STANDING ORDERS: UNCONSTITUTIONAL APPLICATION TO CITIZENRY


There has been a distortion of information and break in communication about the application of parliamentary Standing Orders. Citizens are swimming in a state of confusion as to whether the application of Standing Orders of Parliament directly affects the citizenry in relation to their constructive criticisms which is justified by the 1992 constitution. It must be understood that Parliament cannot, through the use of its Standing Orders, arrogate to itself powers or jurisdiction that it does not constitutionally possess.  Article 110(1) confers on Parliament the power to “regulate its own procedure” through its Standing Orders, also states, appropriately, that this power is “subject to the provisions of this Constitution”.  It must therefore be noted that the power conferred on Parliament by Article 110(1) is to be used by Parliament only to regulate its “procedure”.  Parliament therefore as no jurisdiction to expand or increase the substantive powers bestowed on it by the Constitution.

A critical cursory look at Standing Order 30(2),which states “dignity of Parliament” language from Article 122 of the Constitution, but then add onto it any act or omission “which tends either directly or indirectly to bring the name of Parliament into disrepute.”  This additional language goes beyond the constitutional definition of contempt of Parliament as set forth in Article 122. 
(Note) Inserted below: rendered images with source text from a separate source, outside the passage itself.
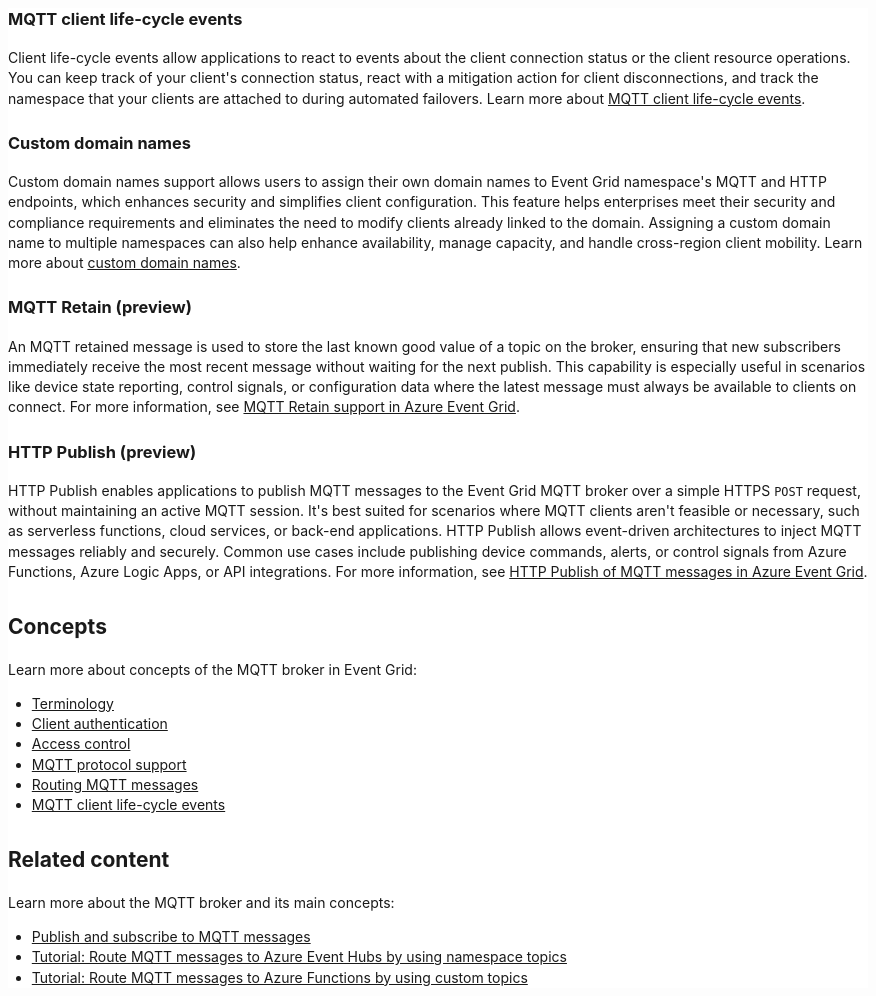 ### MQTT client life-cycle events

Client life-cycle events allow applications to react to events about the client connection status or the client resource operations. You can keep track of your client's connection status, react with a mitigation action for client disconnections, and track the namespace that your clients are attached to during automated failovers. Learn more about [MQTT client life-cycle events](mqtt-client-life-cycle-events.md).

### Custom domain names

Custom domain names support allows users to assign their own domain names to Event Grid namespace's MQTT and HTTP endpoints, which enhances security and simplifies client configuration. This feature helps enterprises meet their security and compliance requirements and eliminates the need to modify clients already linked to the domain. Assigning a custom domain name to multiple namespaces can also help enhance availability, manage capacity, and handle cross-region client mobility. Learn more about [custom domain names](custom-domains-namespaces.md).

### MQTT Retain (preview)

An MQTT retained message is used to store the last known good value of a topic on the broker, ensuring that new subscribers immediately receive the most recent message without waiting for the next publish. This capability is especially useful in scenarios like device state reporting, control signals, or configuration data where the latest message must always be available to clients on connect. For more information, see [MQTT Retain support in Azure Event Grid](mqtt-retain.md).

### HTTP Publish (preview)

HTTP Publish enables applications to publish MQTT messages to the Event Grid MQTT broker over a simple HTTPS `POST` request, without maintaining an active MQTT session. It's best suited for scenarios where MQTT clients aren't feasible or necessary, such as serverless functions, cloud services, or back-end applications. HTTP Publish allows event-driven architectures to inject MQTT messages reliably and securely. Common use cases include publishing device commands, alerts, or control signals from Azure Functions, Azure Logic Apps, or API integrations. For more information, see [HTTP Publish of MQTT messages in Azure Event Grid](mqtt-http-publish.md).

## Concepts

Learn more about concepts of the MQTT broker in Event Grid:

- [Terminology](mqtt-event-grid-namespace-terminology.md)
- [Client authentication](mqtt-client-authentication.md)
- [Access control](mqtt-access-control.md)
- [MQTT protocol support](mqtt-support.md)
- [Routing MQTT messages](mqtt-routing.md)
- [MQTT client life-cycle events](mqtt-client-life-cycle-events.md)

## Related content

Learn more about the MQTT broker and its main concepts:

- [Publish and subscribe to MQTT messages](mqtt-publish-and-subscribe-portal.md)
- [Tutorial: Route MQTT messages to Azure Event Hubs by using namespace topics](mqtt-routing-to-event-hubs-portal-namespace-topics.md)
- [Tutorial: Route MQTT messages to Azure Functions by using custom topics](mqtt-routing-to-azure-functions-portal.md)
Viewing from the legal language perspective, an act or omission that affronts the “dignity of Parliament” is not necessarily the same as one that brings “the name of Parliament into disrepute”. But more importantly, the “dignity of Parliament” is affronted when Parliament’s authority as an institution is intentionally flouted or disregarded or when a Member or officer of Parliament does an act that tarnishes the image or diminishes the standing of Parliament in the public eye.  It must be established that private when citizens excoriates Members of Parliament or denigrate them in the media, that does not mean the dignity of Parliament as an institution has been affronted.

Indeed, the duty of upholding the dignity of Parliament is a duty that falls squarely on the Speaker and MPs themselves; the dignity of Parliament rises and falls according to how the Members and officers of Parliament conduct themselves within the House and without.  It is what MPs themselves do, not what citizens say about MPs, that determines whether Parliament is perceived as a dignified body or not.
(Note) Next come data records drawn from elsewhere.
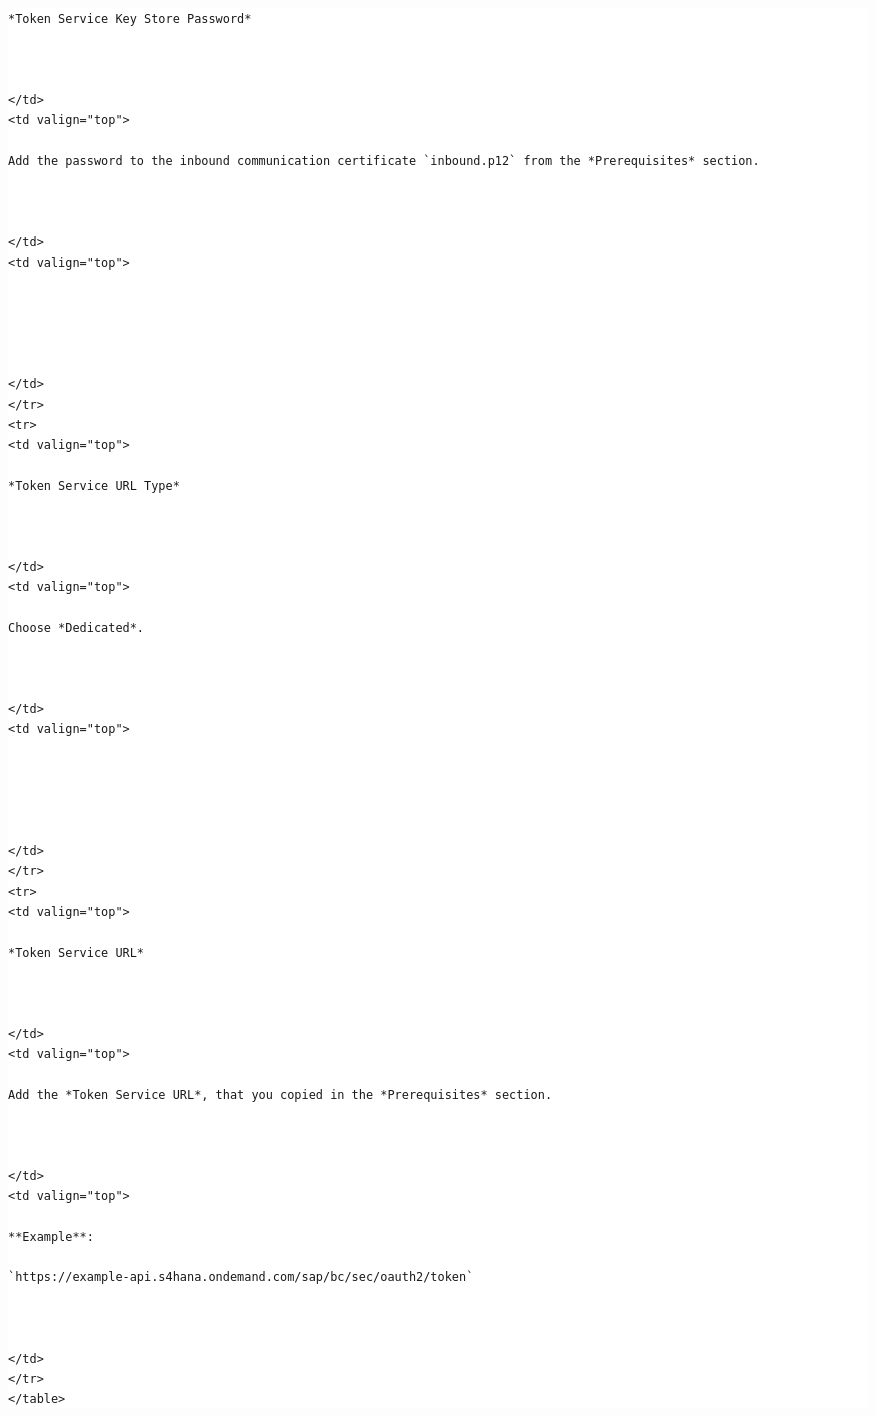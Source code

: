     *Token Service Key Store Password*


    
    </td>
    <td valign="top">
    
    Add the password to the inbound communication certificate `inbound.p12` from the *Prerequisites* section.


    
    </td>
    <td valign="top">
    
     


    
    </td>
    </tr>
    <tr>
    <td valign="top">
    
    *Token Service URL Type*


    
    </td>
    <td valign="top">
    
    Choose *Dedicated*.


    
    </td>
    <td valign="top">
    
     


    
    </td>
    </tr>
    <tr>
    <td valign="top">
    
    *Token Service URL*


    
    </td>
    <td valign="top">
    
    Add the *Token Service URL*, that you copied in the *Prerequisites* section.


    
    </td>
    <td valign="top">
    
    **Example**:

    `https://example-api.s4hana.ondemand.com/sap/bc/sec/oauth2/token`


    
    </td>
    </tr>
    </table>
Other members of Parliament from different ideological perspectives have also made reference to the application of Erskine May Parliamentary Practice as an authoritative source of the Ghana Parliament’s elastic conception of its contempt power.  Indeed within the common law world, Erskine May, which is edited and updated by successive clerks of the British Parliament, is widely consulted as the leading authority on the law of parliamentary practice.

It must therefore be admitted that Erskine May substantially informed Ghana’s own Standing Orders.  However, while both Erskine May and English parliamentary precedents may serve as a useful guide for common law parliaments generally, they do not control the scope of the Ghana Parliamentary powers in relation to the Standing Orders.  And it is not because they are foreign sources.  Rather, it is because the Parliament of Westminster and the Ghana Parliament are founded, constitutionally, on radically different conceptions of power and sovereignty. This is a different debate that will be dealt with in my next episode to kill the mischief and firmly establish citizenry powers of exercising their constitutional powers without any fear or panic.

During the 6th Parliament, the contempt of Parliament actions raised against citizen are objectionable on multiple grounds. First, the actions, insofar as they seek to punish the two non-members for harsh or insulting words spoken in the public media about Parliament or MPs, do not pass muster under the provisions of Chapter 5 of the Constitution guaranteeing all persons the right to freedom of expression.

Parliamentarians, unlike judges, have ample opportunity and equal rights as citizens and as politicians to defend themselves in the public square, on the floor of the House, and even through private lawsuits, if they believe their private reputations to have been wrongfully harmed by statements made in the media. Contempt of Parliament is, therefore, an excessive and disproportionate response to the kind of acts involved in the Professor Dodoo and Blakk Rasta cases.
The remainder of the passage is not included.